Ein zentraler Kritikpunkt ist die geplante Ausweitung der Kategorie "verbundene Reiseleistungen". Diese Regelung, die bisher vor allem kleinere Reisebüros belastete, sollte ursprünglich abgeschafft werden. Doch der Ausschuss schlägt nun vor, sie nicht nur beizubehalten, sondern auszuweiten – etwa durch eine Verlängerung der Frist für die Kombination von Leistungen auf bis zu 72 Stunden. Laut Staudinger würde dies dazu führen, dass Reisebüros noch häufiger rechtlich wie Veranstalter behandelt würden – mit entsprechenden Haftungs- und Absicherungspflichten.

Rücktrittsrecht bei Problemen am Wohnort

Auch das Rücktrittsrecht soll neu gefasst werden. Der Ausschuss will ermöglichen, dass Kunden künftig nicht nur bei außergewöhnlichen Umständen im Zielgebiet kostenlos stornieren können, sondern auch bei Beeinträchtigungen am eigenen Wohnort – etwa durch Streiks oder Hochwasser. Staudinger warnt vor einer "bizarren Ausweitung" des Rücktrittsrechts und sieht darin eine erhebliche finanzielle Belastung für Veranstalter.

Deckelung der Anzahlung weiter umstritten

Die ebenfalls diskutierte Deckelung der Anzahlung auf 25 Prozent hält der Reiserechtler für unnötig und potenziell schädlich.

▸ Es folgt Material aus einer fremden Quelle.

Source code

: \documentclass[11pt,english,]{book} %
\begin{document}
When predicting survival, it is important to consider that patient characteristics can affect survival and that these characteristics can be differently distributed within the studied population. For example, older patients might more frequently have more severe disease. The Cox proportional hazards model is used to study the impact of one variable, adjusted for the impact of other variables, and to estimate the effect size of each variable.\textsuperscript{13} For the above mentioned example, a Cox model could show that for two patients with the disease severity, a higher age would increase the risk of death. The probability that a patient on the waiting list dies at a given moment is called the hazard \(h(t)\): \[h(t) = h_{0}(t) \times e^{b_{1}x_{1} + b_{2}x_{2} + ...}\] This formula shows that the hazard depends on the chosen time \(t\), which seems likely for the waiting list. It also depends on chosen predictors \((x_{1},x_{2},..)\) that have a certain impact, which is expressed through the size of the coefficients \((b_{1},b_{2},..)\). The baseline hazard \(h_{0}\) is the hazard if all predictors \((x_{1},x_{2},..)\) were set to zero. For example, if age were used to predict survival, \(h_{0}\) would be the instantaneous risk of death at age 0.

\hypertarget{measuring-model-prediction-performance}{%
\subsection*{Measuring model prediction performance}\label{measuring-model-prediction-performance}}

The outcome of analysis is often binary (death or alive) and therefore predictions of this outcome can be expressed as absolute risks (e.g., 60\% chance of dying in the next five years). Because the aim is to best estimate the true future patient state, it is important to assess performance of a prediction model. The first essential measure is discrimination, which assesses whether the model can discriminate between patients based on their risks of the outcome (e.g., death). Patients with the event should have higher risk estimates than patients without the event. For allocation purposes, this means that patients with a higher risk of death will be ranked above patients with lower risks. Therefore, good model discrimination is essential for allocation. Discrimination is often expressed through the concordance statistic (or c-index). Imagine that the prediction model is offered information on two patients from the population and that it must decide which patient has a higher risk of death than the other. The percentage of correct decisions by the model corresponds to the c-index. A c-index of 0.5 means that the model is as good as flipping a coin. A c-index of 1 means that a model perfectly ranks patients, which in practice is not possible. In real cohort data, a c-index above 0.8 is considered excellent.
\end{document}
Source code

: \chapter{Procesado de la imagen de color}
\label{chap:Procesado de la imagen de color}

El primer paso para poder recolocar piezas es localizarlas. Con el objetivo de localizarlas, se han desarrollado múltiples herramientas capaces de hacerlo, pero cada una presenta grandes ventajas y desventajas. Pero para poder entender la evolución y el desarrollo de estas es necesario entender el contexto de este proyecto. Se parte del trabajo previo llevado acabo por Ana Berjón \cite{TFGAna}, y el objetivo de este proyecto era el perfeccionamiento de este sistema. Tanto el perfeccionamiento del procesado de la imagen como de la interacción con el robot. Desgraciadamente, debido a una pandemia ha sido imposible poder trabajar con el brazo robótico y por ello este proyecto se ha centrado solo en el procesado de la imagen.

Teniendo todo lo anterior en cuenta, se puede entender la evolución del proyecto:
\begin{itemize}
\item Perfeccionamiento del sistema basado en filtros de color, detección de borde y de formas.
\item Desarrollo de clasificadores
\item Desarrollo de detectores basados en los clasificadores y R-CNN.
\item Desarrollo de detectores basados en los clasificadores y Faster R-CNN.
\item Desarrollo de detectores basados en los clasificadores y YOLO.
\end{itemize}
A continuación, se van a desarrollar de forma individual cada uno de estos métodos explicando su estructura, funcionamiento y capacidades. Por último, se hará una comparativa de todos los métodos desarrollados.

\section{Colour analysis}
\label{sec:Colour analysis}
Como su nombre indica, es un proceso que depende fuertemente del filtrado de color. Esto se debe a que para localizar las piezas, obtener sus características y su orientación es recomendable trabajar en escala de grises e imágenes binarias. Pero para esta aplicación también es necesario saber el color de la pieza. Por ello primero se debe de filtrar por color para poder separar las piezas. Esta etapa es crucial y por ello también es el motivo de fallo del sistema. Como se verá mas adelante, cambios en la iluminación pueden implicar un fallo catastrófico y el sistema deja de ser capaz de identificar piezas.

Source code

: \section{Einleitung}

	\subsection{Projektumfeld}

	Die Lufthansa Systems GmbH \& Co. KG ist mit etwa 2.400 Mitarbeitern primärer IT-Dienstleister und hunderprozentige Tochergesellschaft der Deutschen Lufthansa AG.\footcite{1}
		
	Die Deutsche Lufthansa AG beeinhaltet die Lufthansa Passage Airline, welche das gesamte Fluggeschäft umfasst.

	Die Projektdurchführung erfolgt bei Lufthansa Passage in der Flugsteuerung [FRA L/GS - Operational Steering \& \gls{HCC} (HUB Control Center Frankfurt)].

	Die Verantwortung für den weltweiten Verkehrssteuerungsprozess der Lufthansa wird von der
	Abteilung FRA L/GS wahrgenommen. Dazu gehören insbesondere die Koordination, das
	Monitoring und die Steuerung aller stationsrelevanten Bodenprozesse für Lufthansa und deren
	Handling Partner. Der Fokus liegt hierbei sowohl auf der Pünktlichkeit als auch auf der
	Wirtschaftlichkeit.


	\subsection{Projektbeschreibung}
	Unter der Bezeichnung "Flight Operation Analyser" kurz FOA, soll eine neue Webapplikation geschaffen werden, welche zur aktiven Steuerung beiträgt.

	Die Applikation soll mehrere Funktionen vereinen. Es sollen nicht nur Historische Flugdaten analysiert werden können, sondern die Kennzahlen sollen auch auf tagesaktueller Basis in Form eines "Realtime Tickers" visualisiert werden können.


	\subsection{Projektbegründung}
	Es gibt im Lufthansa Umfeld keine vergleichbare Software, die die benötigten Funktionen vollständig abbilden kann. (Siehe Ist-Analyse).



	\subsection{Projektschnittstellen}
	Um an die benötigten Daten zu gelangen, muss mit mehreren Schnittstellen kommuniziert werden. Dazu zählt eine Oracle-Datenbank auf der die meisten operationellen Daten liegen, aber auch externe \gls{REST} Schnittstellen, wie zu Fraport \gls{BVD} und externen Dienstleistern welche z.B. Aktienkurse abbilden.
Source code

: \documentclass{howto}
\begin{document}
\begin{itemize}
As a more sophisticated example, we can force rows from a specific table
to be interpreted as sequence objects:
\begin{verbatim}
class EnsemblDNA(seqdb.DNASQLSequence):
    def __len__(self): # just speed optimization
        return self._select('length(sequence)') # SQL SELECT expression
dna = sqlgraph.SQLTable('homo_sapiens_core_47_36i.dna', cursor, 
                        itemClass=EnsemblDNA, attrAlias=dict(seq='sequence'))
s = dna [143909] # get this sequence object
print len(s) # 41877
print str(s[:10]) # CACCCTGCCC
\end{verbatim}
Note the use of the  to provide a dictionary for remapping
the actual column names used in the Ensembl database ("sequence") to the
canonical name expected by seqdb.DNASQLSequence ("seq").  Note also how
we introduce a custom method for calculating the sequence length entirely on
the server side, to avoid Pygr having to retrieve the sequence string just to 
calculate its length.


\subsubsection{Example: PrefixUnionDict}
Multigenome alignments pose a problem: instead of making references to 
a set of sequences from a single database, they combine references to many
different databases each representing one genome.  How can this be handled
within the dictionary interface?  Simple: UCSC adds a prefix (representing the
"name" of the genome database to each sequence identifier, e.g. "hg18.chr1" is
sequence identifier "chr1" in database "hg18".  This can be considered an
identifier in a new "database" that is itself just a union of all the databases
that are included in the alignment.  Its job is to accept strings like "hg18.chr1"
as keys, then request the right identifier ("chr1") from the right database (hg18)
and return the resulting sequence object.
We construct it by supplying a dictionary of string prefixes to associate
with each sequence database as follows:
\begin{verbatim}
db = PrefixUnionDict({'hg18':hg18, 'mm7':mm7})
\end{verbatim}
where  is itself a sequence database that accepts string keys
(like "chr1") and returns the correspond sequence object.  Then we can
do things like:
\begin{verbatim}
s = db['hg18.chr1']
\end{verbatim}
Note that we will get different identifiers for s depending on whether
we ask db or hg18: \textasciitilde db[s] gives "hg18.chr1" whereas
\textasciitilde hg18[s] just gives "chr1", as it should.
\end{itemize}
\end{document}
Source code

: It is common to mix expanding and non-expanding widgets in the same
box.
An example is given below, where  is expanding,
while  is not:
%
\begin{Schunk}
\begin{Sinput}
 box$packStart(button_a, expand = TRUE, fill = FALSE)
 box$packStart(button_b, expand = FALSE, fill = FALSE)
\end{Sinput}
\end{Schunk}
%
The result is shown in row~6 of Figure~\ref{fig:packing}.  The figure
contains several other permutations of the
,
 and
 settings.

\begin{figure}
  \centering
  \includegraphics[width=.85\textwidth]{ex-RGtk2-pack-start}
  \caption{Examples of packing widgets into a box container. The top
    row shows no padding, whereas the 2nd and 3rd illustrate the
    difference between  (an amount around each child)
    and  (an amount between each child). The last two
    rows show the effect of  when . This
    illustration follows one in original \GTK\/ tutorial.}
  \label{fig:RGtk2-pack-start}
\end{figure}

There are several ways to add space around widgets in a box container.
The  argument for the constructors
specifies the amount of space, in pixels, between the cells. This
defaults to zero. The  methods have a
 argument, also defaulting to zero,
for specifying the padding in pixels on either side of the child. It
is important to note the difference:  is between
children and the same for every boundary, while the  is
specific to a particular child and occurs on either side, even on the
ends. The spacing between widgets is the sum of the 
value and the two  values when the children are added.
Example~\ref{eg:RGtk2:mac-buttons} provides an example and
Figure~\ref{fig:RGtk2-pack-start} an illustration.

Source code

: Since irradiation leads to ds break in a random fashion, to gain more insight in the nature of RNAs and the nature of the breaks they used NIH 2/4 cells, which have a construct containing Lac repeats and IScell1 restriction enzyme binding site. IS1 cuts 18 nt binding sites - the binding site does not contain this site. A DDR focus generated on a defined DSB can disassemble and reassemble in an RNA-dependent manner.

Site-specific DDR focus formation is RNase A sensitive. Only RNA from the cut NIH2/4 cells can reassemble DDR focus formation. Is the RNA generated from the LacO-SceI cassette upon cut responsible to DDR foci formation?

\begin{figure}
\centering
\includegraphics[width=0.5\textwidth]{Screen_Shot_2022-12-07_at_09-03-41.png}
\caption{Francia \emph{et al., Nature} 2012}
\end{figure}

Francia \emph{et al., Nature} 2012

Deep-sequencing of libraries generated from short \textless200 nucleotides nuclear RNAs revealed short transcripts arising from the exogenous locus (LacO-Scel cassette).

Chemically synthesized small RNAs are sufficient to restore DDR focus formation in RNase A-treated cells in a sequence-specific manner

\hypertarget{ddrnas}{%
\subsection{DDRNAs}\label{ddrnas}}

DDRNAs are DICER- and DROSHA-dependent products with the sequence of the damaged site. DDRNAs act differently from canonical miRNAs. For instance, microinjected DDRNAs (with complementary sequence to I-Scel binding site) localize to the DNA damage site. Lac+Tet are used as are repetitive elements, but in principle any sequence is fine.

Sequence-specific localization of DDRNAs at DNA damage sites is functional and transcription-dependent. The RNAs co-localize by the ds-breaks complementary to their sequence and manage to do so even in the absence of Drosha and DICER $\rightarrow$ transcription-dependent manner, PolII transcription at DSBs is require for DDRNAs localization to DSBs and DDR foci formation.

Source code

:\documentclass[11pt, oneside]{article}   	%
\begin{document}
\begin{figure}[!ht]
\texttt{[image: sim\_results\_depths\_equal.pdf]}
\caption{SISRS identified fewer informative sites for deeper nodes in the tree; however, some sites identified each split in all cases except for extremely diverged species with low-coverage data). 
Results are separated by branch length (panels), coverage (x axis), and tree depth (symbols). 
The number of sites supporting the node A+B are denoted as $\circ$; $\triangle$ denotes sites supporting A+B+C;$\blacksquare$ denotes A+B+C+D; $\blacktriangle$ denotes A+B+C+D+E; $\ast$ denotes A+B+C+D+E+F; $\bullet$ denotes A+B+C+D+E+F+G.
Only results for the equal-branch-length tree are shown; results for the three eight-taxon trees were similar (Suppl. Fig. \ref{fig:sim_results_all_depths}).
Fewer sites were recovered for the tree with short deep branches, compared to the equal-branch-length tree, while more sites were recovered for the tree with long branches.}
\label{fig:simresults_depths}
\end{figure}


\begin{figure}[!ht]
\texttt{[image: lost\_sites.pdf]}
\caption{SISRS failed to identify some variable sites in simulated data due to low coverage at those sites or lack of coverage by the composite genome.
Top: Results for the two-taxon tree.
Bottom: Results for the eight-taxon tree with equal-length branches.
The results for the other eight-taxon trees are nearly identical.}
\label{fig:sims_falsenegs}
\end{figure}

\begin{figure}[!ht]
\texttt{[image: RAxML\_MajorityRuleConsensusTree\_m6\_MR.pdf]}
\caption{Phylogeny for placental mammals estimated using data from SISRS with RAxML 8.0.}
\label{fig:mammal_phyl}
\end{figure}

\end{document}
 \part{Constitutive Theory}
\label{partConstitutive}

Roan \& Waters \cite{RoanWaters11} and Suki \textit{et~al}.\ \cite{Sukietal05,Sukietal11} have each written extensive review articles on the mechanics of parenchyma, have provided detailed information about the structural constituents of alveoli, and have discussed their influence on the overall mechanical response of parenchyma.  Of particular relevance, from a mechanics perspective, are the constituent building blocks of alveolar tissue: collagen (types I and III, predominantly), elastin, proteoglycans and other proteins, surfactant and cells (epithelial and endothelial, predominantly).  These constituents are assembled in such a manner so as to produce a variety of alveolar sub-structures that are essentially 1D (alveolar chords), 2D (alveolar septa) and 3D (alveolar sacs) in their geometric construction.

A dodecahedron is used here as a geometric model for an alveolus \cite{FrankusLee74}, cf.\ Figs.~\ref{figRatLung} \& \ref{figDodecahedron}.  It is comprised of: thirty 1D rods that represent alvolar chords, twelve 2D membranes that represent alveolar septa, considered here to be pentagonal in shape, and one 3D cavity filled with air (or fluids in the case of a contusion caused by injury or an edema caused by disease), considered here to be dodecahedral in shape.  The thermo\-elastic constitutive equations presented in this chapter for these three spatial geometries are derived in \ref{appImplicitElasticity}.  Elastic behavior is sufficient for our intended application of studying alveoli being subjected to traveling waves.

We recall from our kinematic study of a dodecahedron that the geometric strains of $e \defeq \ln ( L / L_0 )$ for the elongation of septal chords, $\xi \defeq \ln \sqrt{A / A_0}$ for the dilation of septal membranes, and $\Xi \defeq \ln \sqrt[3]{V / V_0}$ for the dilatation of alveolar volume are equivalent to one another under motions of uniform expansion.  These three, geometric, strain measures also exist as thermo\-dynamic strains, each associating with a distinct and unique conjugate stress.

Er verweist auf bestehende AGB-Vorgaben und die Vielfalt von Reisearten. Eine starre Quote werde dieser Vielfalt nicht gerecht. Zum Vergleich: Bei Flugbuchungen sind Vorauszahlungen von 100 Prozent üblich – ohne jede Absicherung für den Kunden.

Weitere Vorschläge des Parlaments betreffen verbindliche Beschwerde- und Schlichtungssysteme sowie die Einführung von Sanktionen bei Regelverstößen. Auch hier warnt Staudinger vor Überregulierung. Veranstalter betrieben bereits heute Beschwerdemanagement – eine verbindliche Vorgabe sei nicht erforderlich. Drakonische Strafen bei Verstößen hält er für unverhältnismäßig, da bestehende Kontrollmechanismen ausreichten.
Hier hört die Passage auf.